### Problem description
Scan each line of the records for the word "relish" and extract the ones that have it.

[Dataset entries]
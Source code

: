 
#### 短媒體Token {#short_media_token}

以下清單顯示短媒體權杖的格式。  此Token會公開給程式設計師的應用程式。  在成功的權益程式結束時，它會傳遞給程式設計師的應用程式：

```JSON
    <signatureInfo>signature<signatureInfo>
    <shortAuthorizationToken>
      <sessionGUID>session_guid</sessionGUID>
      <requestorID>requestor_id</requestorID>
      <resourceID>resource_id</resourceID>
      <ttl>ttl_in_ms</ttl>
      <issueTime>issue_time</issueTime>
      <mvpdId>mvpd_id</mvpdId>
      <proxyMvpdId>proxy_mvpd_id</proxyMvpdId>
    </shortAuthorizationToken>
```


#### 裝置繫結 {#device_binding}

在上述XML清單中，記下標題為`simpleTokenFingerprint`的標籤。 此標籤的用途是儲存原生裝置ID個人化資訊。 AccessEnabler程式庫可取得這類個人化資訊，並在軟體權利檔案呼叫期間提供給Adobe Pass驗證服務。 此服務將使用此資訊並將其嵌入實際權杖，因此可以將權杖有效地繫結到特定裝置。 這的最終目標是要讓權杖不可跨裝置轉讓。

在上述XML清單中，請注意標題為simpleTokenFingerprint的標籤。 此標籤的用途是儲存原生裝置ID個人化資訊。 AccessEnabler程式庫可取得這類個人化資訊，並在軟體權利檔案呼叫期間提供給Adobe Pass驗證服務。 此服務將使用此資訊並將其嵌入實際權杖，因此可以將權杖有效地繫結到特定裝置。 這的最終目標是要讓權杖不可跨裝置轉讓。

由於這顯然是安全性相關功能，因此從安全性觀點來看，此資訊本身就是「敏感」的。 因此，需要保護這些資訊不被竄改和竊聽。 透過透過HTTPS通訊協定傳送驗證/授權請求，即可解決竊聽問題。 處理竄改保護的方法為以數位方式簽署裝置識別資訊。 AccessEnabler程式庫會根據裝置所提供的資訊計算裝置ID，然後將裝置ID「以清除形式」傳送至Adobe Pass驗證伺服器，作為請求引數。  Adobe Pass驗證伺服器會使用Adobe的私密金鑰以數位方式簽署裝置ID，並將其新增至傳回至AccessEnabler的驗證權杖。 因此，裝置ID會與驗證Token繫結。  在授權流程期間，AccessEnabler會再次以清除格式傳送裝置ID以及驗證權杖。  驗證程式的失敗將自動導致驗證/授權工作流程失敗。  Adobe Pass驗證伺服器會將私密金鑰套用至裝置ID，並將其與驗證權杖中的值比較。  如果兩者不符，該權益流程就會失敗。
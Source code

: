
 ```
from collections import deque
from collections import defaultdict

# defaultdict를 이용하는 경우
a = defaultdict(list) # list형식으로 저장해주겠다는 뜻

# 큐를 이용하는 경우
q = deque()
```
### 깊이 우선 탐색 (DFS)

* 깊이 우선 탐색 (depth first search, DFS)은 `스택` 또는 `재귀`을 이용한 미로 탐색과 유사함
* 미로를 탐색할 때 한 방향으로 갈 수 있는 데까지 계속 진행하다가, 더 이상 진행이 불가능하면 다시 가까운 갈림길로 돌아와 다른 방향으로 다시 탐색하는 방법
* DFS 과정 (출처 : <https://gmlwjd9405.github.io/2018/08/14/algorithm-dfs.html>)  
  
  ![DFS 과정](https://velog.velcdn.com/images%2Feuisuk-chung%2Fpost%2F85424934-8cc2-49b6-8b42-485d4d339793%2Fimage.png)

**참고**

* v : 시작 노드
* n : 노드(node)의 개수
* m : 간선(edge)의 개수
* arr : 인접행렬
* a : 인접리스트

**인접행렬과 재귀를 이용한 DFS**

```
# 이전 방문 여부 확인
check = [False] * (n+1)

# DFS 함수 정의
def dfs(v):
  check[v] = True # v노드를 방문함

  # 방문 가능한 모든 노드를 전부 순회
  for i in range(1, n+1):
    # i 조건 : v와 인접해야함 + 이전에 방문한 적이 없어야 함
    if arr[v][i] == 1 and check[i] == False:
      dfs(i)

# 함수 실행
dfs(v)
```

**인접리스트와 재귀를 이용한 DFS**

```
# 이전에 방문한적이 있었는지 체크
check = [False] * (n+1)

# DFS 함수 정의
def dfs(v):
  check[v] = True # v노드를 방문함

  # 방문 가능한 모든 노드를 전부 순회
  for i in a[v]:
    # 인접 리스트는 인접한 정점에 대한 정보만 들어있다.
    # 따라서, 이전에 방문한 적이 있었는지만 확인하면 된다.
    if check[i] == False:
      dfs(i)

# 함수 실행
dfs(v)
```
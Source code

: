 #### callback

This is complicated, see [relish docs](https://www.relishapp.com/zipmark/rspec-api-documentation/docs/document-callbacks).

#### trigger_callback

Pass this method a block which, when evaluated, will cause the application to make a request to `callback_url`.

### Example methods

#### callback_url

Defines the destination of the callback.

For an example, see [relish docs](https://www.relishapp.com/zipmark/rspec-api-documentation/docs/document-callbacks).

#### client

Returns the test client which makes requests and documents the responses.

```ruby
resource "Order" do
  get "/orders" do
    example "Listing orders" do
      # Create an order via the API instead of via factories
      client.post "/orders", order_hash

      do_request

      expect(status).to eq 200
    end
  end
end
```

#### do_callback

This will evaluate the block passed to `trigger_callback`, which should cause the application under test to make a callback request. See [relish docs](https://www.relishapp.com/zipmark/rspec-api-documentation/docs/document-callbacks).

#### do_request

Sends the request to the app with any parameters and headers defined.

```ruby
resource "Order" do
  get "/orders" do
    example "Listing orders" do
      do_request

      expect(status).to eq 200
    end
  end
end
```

### Exercise response
This is complicated, see [relish docs](https://www.relishapp.com/zipmark/rspec-api-documentation/docs/document-callbacks).
For an example, see [relish docs](https://www.relishapp.com/zipmark/rspec-api-documentation/docs/document-callbacks).
This will evaluate the block passed to `trigger_callback`, which should cause the application under test to make a callback request. See [relish docs](https://www.relishapp.com/zipmark/rspec-api-documentation/docs/document-callbacks).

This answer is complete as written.